▶ _ASSIGNED TASK_
Each line from the one containing "## Conclusion" through the final line of the data below must be repeated exactly.

═══ DATA

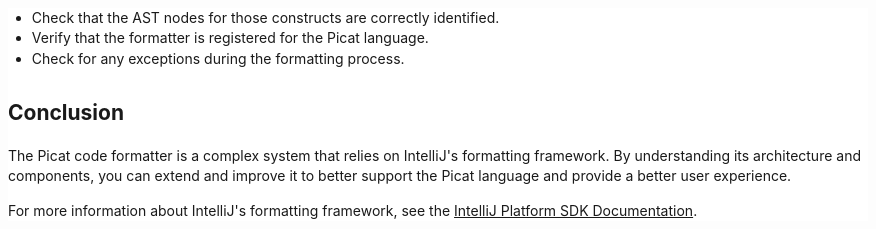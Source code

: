 - Check that the AST nodes for those constructs are correctly identified.
- Verify that the formatter is registered for the Picat language.
- Check for any exceptions during the formatting process.

## Conclusion

The Picat code formatter is a complex system that relies on IntelliJ's formatting framework. By understanding its architecture and components, you can extend and improve it to better support the Picat language and provide a better user experience.

For more information about IntelliJ's formatting framework, see the [IntelliJ Platform SDK Documentation](https://plugins.jetbrains.com/docs/intellij/code-formatting.html).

══════

▶ _SOLUTION BELOW_
## Conclusion

The Picat code formatter is a complex system that relies on IntelliJ's formatting framework. By understanding its architecture and components, you can extend and improve it to better support the Picat language and provide a better user experience.

For more information about IntelliJ's formatting framework, see the [IntelliJ Platform SDK Documentation](https://plugins.jetbrains.com/docs/intellij/code-formatting.html).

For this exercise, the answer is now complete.